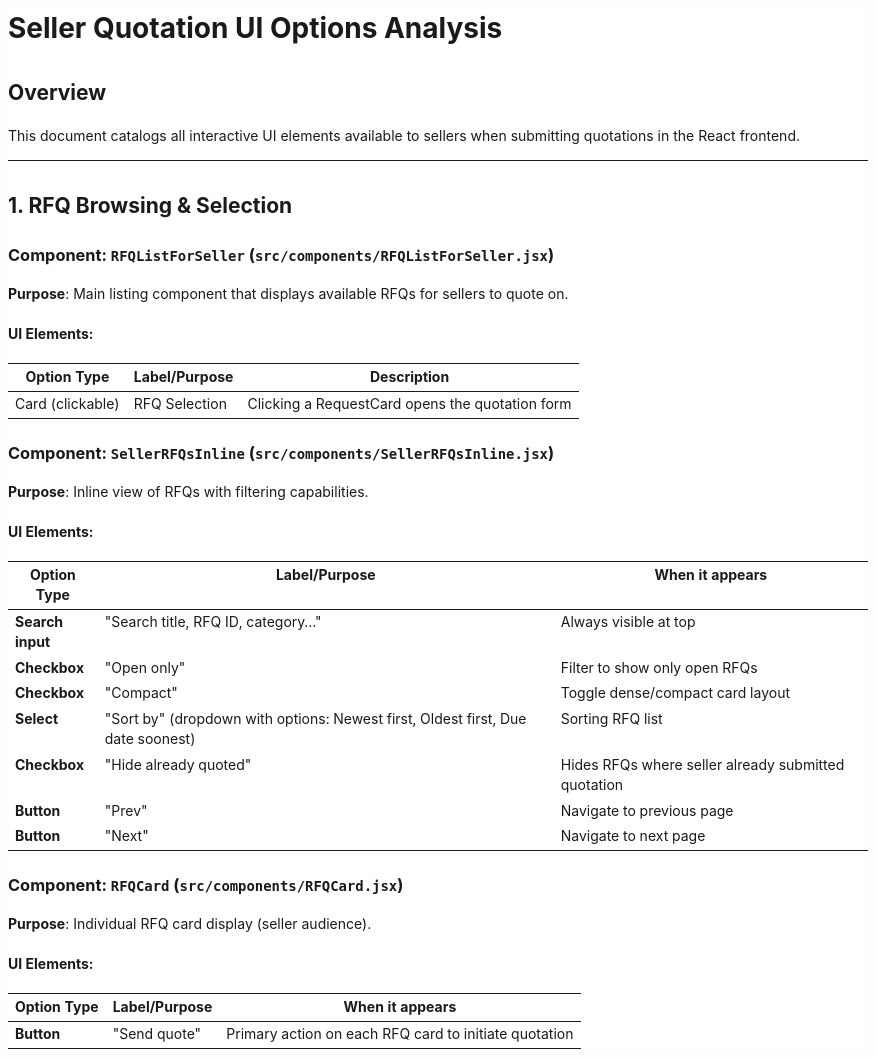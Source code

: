 # Seller Quotation UI Options Analysis

## Overview
This document catalogs all interactive UI elements available to sellers when submitting quotations in the React frontend.

---

## 1. RFQ Browsing & Selection

### Component: `RFQListForSeller` (`src/components/RFQListForSeller.jsx`)
**Purpose**: Main listing component that displays available RFQs for sellers to quote on.

#### UI Elements:
| Option Type | Label/Purpose | Description |
|------------|---------------|-------------|
| Card (clickable) | RFQ Selection | Clicking a RequestCard opens the quotation form |

### Component: `SellerRFQsInline` (`src/components/SellerRFQsInline.jsx`)
**Purpose**: Inline view of RFQs with filtering capabilities.

#### UI Elements:
| Option Type | Label/Purpose | When it appears |
|------------|---------------|-----------------|
| **Search input** | "Search title, RFQ ID, category…" | Always visible at top |
| **Checkbox** | "Open only" | Filter to show only open RFQs |
| **Checkbox** | "Compact" | Toggle dense/compact card layout |
| **Select** | "Sort by" (dropdown with options: Newest first, Oldest first, Due date soonest) | Sorting RFQ list |
| **Checkbox** | "Hide already quoted" | Hides RFQs where seller already submitted quotation |
| **Button** | "Prev" | Navigate to previous page |
| **Button** | "Next" | Navigate to next page |

### Component: `RFQCard` (`src/components/RFQCard.jsx`)
**Purpose**: Individual RFQ card display (seller audience).

#### UI Elements:
| Option Type | Label/Purpose | When it appears |
|------------|---------------|-----------------|
| **Button** | "Send quote" | Primary action on each RFQ card to initiate quotation |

- _Work instructions_
Reproduce, exactly as they stand in the data above, the lines from the one that holds "UI Options Analysis" to the one that holds "## 1. RFQ Browsing & Selection", inclusive.

- _Solution for this problem_
: # Seller Quotation UI Options Analysis

## Overview
This document catalogs all interactive UI elements available to sellers when submitting quotations in the React frontend.

---

## 1. RFQ Browsing & Selection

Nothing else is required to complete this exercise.